──────── Exercise input
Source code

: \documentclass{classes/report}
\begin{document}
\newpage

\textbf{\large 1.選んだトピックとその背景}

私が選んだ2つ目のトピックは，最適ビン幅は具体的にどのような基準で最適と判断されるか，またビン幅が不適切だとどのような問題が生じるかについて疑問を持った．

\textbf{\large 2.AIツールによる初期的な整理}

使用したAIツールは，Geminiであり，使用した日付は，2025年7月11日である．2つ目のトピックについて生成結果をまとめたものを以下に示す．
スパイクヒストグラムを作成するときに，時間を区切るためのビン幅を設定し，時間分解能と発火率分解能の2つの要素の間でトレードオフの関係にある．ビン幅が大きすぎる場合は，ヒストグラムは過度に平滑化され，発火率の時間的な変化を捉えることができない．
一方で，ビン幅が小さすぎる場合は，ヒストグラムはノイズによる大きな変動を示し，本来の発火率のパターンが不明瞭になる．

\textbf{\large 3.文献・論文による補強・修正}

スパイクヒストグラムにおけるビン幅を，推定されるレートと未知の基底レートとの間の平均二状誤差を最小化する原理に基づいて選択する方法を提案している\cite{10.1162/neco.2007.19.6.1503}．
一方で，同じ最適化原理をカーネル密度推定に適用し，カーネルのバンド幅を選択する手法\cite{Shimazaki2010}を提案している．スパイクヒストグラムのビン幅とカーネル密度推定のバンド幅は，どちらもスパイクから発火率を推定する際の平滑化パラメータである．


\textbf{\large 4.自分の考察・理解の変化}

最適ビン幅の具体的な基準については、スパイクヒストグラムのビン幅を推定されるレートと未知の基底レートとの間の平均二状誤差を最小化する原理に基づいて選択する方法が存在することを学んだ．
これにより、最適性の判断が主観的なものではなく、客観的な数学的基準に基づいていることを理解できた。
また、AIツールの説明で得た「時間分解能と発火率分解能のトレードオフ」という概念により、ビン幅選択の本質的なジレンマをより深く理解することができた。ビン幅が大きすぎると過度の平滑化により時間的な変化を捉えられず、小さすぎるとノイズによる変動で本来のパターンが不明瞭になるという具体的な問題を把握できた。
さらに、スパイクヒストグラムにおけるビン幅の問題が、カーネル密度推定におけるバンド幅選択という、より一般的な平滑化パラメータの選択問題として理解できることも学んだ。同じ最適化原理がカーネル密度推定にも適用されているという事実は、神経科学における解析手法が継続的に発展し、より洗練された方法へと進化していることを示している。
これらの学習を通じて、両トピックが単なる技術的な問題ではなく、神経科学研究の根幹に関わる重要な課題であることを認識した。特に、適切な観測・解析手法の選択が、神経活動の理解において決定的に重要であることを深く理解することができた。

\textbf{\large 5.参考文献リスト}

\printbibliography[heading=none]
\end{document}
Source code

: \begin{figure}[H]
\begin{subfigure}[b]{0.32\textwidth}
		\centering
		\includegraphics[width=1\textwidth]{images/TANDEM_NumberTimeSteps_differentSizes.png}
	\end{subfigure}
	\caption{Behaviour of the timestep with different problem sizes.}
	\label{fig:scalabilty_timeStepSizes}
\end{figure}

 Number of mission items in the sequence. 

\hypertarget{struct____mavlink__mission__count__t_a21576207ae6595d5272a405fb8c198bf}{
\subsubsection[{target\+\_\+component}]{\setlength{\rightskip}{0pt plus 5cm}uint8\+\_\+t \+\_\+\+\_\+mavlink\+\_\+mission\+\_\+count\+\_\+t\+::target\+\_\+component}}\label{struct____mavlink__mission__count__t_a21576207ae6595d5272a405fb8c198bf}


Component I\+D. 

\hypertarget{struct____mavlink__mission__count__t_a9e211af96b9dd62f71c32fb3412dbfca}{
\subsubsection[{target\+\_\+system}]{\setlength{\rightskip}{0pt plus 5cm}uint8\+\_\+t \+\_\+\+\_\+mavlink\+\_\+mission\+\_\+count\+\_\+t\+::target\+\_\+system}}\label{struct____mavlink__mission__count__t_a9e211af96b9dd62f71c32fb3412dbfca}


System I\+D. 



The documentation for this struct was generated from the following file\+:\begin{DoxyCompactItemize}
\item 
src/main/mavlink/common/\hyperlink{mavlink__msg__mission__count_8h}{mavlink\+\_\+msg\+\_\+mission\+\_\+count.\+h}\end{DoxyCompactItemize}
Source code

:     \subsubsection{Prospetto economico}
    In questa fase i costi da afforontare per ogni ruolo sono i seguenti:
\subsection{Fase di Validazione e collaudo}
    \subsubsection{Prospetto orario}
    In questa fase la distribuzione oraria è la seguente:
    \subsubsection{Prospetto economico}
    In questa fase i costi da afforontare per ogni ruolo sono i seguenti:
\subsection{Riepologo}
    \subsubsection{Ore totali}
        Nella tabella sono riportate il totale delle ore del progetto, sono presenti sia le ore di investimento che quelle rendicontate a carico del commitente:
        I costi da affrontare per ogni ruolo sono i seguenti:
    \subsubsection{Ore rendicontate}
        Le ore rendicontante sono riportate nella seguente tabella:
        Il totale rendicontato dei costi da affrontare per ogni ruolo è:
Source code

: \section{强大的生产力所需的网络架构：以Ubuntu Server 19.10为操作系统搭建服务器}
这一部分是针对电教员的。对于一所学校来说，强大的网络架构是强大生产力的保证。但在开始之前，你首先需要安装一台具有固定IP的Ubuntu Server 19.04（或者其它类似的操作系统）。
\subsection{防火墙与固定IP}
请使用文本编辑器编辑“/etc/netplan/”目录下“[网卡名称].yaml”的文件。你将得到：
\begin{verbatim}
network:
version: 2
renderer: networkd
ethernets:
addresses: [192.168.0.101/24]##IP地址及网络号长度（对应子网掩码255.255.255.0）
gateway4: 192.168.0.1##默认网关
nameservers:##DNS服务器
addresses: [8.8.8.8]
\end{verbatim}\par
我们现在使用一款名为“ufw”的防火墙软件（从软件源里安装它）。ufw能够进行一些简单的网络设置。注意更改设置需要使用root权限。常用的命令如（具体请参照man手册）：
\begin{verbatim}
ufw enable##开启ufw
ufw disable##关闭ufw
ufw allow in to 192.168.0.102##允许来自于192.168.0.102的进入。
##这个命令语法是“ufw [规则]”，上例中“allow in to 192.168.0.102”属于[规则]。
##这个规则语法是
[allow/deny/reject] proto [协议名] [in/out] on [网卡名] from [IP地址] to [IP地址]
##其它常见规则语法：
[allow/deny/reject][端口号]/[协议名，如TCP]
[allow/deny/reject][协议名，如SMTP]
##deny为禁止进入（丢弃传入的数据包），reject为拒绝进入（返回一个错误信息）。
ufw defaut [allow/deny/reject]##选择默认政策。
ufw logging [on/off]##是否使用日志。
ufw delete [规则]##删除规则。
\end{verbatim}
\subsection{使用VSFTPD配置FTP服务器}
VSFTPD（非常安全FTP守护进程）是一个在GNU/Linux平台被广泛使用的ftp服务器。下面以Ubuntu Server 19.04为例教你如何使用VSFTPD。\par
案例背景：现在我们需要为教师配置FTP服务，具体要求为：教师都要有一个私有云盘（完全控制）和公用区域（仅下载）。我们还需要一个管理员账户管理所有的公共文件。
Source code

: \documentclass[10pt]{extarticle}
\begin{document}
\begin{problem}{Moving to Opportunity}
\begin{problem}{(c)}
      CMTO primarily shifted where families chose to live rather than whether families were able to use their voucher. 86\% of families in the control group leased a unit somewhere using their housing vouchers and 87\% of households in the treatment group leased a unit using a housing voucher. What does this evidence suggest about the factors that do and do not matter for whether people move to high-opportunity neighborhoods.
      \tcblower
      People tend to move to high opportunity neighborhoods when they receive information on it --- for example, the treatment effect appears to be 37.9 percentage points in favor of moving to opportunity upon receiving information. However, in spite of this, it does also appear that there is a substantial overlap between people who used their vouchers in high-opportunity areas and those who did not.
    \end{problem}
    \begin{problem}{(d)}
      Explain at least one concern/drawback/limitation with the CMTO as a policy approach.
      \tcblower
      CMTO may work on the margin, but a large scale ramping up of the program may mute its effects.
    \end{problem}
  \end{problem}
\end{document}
────────────────
Starting with the first line of the listing above, copy each line exactly until you have copied the line containing "さらに、スパイクヒストグラム". Stop there.

## Exercise response
Source code

: \documentclass{classes/report}
\begin{document}
\newpage

\textbf{\large 1.選んだトピックとその背景}

私が選んだ2つ目のトピックは，最適ビン幅は具体的にどのような基準で最適と判断されるか，またビン幅が不適切だとどのような問題が生じるかについて疑問を持った．

\textbf{\large 2.AIツールによる初期的な整理}

使用したAIツールは，Geminiであり，使用した日付は，2025年7月11日である．2つ目のトピックについて生成結果をまとめたものを以下に示す．
スパイクヒストグラムを作成するときに，時間を区切るためのビン幅を設定し，時間分解能と発火率分解能の2つの要素の間でトレードオフの関係にある．ビン幅が大きすぎる場合は，ヒストグラムは過度に平滑化され，発火率の時間的な変化を捉えることができない．
一方で，ビン幅が小さすぎる場合は，ヒストグラムはノイズによる大きな変動を示し，本来の発火率のパターンが不明瞭になる．

\textbf{\large 3.文献・論文による補強・修正}

スパイクヒストグラムにおけるビン幅を，推定されるレートと未知の基底レートとの間の平均二状誤差を最小化する原理に基づいて選択する方法を提案している\cite{10.1162/neco.2007.19.6.1503}．
一方で，同じ最適化原理をカーネル密度推定に適用し，カーネルのバンド幅を選択する手法\cite{Shimazaki2010}を提案している．スパイクヒストグラムのビン幅とカーネル密度推定のバンド幅は，どちらもスパイクから発火率を推定する際の平滑化パラメータである．


\textbf{\large 4.自分の考察・理解の変化}

最適ビン幅の具体的な基準については、スパイクヒストグラムのビン幅を推定されるレートと未知の基底レートとの間の平均二状誤差を最小化する原理に基づいて選択する方法が存在することを学んだ．
これにより、最適性の判断が主観的なものではなく、客観的な数学的基準に基づいていることを理解できた。
また、AIツールの説明で得た「時間分解能と発火率分解能のトレードオフ」という概念により、ビン幅選択の本質的なジレンマをより深く理解することができた。ビン幅が大きすぎると過度の平滑化により時間的な変化を捉えられず、小さすぎるとノイズによる変動で本来のパターンが不明瞭になるという具体的な問題を把握できた。
さらに、スパイクヒストグラムにおけるビン幅の問題が、カーネル密度推定におけるバンド幅選択という、より一般的な平滑化パラメータの選択問題として理解できることも学んだ。同じ最適化原理がカーネル密度推定にも適用されているという事実は、神経科学における解析手法が継続的に発展し、より洗練された方法へと進化していることを示している。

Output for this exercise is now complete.